Dopo l’eco di Corpus Christi e una nomination all’Oscar, Jan Komasa torna con Anniversary, atteso nei cinema statunitensi agli inizi del 2025.Il regista polacco ci proietta in un dramma dalle tinte apocalittiche, ma questa volta non c’è un virus che attacca i corpi: è un morbo invisibile che scardina dall’interno le relazioni più intime, svelando la fragilità di una società sempre più polarizzata. La storia segue una famiglia all’apparenza solida, che si sfalda man mano che “The Change” — un movimento sociale radicale — si diffonde e travolge il paese, trasformando per sempre le loro vite.
Komasa, presnete a Roma in occasione del CiakPolska Film Festival, descrive Anniversary come “il suo peggior incubo”: un “virus sociale” capace di infiltrarsi nelle relazioni e di trasformare l’amore in sospetto. “Provengo da una famiglia numerosa, e questo tema è qualcosa che mi tormenta. Mi chiedo: cosa accadrebbe se il tradimento arrivasse proprio dalle persone più care, da un figlio, una madre o un compagno? Potrebbero pensare di fare la cosa giusta, eppure distruggere ogni legame”.
E se è vero che l’ispirazione affonda le radici nel clima di conflitto latente di oggi, l’America e la figura di Donald Trump, per Komasa, sono la sua musa oscura. “Trump ha preso la politica e l’ha trasformata in uno show televisivo senza sosta, un circo mediatico a cui tutti, volenti o nolenti, si sentono costretti a partecipare,” dice il regista, il cui sguardo tagliente sulle dinamiche sociali ha già trovato spazio in The Hater, un’analisi al vetriolo dell’era social.
In un mondo intrappolato in schieramenti rigidi — pro-Trump contro anti-Trump, vaccinisti contro no-vax, progressisti contro conservatori — Komasa svela la trappola più insidiosa della nostra epoca: “E se fossero proprio le persone che amiamo a tradirci, pensando di fare la cosa giusta?” Oggi tutti sembrano coinvolti politicamente. Persone che erano apolitiche ora sono interessate e votano. La politica è diventata uno spettacolo, Donald Trump è diventato una sorta di show televisivo, e noi osserviamo tutto come una serie TV.
In Anniversary, la famiglia — quel luogo che dovrebbe essere un rifugio — diventa il primo fronte di una guerra ideologica. Padri e madri non riconoscono più i loro figli, i partner evitano di discutere di politica per non scatenare liti furiose. Il “virus sociale” invade le cene della domenica, frattura i gruppi di amici e rende i social una trincea virtuale. Trump, per molti, non è più solo un politico, ma un simbolo divisivo, capace di accendere polemiche persino tra i parenti.
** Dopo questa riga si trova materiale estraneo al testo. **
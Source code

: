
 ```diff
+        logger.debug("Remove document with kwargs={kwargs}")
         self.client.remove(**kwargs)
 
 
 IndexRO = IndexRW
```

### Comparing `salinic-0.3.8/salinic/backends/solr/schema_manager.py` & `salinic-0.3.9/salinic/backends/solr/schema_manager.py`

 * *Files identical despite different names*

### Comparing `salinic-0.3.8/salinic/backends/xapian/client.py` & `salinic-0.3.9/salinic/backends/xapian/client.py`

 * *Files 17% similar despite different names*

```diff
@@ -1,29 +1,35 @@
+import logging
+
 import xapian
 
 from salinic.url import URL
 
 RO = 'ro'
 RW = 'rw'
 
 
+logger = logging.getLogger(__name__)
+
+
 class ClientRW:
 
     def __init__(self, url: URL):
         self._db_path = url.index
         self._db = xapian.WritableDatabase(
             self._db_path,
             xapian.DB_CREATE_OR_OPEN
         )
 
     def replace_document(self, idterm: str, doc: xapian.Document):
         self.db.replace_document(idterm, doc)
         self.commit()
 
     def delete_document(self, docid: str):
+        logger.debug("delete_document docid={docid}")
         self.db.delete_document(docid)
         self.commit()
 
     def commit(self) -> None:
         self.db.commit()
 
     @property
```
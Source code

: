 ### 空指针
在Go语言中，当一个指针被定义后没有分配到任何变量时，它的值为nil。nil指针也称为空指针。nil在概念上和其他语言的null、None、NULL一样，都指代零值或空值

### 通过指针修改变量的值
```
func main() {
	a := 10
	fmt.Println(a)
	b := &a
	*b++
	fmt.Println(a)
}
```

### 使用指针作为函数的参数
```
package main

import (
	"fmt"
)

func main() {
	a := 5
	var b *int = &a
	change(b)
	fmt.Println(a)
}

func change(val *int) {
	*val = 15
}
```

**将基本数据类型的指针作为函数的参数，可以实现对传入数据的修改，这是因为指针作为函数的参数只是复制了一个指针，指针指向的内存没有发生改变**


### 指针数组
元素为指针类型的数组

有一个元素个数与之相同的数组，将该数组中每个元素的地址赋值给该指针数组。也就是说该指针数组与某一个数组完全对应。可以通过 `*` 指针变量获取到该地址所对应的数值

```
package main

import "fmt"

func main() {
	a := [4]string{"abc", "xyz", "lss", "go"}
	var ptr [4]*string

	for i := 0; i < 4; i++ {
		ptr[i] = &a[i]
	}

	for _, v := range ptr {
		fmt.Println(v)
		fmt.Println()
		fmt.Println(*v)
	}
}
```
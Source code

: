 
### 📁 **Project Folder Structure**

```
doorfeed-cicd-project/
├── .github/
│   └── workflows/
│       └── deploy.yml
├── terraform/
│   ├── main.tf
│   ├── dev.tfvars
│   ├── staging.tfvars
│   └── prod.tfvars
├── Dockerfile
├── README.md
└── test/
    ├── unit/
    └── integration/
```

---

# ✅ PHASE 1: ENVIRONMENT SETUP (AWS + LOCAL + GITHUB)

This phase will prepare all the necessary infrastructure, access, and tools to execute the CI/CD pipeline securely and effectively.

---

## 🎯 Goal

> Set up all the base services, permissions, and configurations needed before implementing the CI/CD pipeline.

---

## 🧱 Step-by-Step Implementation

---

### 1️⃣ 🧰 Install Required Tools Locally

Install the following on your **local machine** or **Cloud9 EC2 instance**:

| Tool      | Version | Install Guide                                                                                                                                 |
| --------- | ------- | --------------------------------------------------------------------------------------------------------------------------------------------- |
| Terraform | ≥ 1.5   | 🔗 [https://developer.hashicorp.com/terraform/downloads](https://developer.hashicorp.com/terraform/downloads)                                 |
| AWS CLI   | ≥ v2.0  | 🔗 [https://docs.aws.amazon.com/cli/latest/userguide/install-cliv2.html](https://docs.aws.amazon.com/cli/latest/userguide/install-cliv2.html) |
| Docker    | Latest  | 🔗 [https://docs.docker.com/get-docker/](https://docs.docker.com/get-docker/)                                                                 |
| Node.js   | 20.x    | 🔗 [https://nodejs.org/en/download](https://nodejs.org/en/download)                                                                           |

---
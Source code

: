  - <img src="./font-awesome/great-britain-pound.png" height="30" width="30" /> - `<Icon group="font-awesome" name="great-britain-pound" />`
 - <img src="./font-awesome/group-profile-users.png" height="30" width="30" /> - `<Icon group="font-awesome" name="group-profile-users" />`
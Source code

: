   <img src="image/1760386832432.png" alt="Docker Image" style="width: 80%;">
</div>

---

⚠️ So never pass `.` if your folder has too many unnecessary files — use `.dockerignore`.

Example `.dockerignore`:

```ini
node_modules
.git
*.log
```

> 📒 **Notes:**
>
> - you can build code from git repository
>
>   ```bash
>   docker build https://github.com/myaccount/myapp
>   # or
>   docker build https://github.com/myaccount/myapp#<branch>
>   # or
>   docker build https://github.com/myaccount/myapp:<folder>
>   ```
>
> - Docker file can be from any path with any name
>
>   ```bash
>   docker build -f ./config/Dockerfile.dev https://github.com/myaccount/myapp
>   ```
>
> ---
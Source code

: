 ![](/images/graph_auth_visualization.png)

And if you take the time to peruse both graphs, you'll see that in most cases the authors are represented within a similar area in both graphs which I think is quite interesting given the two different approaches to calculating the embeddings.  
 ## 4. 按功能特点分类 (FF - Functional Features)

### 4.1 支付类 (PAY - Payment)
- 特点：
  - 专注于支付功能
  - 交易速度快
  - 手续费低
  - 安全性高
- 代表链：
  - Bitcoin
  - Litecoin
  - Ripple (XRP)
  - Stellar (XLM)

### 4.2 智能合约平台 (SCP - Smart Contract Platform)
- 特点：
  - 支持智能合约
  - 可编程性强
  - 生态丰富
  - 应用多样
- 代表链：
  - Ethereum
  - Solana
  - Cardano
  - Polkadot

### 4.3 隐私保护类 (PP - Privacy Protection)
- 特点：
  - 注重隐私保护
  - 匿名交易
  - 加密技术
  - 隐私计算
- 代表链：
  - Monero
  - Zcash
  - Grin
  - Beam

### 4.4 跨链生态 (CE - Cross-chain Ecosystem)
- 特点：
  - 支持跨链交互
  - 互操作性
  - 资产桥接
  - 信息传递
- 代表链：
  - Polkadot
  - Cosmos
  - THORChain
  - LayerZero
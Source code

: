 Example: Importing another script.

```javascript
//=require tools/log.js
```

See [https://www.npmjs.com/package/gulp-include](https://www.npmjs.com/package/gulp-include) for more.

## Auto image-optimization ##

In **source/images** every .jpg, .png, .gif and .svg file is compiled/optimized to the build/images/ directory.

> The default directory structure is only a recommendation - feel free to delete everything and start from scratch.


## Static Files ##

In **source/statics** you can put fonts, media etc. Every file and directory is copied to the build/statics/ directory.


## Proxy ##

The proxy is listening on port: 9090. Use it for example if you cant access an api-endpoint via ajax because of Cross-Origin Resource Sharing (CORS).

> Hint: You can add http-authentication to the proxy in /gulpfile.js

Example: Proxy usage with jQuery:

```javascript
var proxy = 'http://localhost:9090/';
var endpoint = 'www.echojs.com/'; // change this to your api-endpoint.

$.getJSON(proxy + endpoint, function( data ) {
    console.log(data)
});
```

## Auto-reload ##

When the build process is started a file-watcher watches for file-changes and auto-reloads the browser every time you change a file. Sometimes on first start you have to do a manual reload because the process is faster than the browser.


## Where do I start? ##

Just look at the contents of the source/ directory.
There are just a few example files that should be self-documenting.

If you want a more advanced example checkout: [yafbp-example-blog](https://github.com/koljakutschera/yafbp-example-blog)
Komasa va oltre l’analisi sociale: esplora il dilemma morale che emerge quando qualcuno a cui vuoi bene commette un errore e ti chiede aiuto. “Se uno dei miei figli facesse qualcosa di sbagliato, riuscirei a denunciarlo?” è una domanda che si pone e che ci riporta a una realtà condivisa.
In Anniversary, seguiamo una discesa in un abisso di tensioni irrisolte, dove la politica trasforma la fiducia in diffidenza. Il regista sembra chiederci: cosa succede quando la politica non solo invade le nostre case, ma si impossessa delle nostre vite? Komasa tratteggia una realtà senza compromessi: in un mondo diviso, dove le ideologie dominano e perfino i legami familiari sono in bilico, il vero virus non è solo quello online, ma quello che serpeggia dentro di noi, insinuando dubbi su chi ci sta accanto.
“Il mondo si sta schierando e le famiglie si dividono su temi come Israele, Palestina o Ucraina. Ho parenti che hanno votato Trump e non vedono il quadro generale. È interessante osservare come il Partito Democratico non rappresenti più la classe lavoratrice e come Trump riesca a parlare ai loro problemi, mentre i Democratici parlano di giustizia ma tralasciano temi concreti come inflazione e salari.”
Komasa crede che, più che l’apocalisse, siamo persone resilienti. “Come artista devo emozionarmi per i cambiamenti, anche quelli che mi spaventano. Essere gentili è fondamentale: possiamo essere brillanti e competenti, ma senza gentilezza perdiamo qualcosa di essenziale. Se trovassimo il modo di essere più gentili, saremmo in un mondo molto migliore di questo.”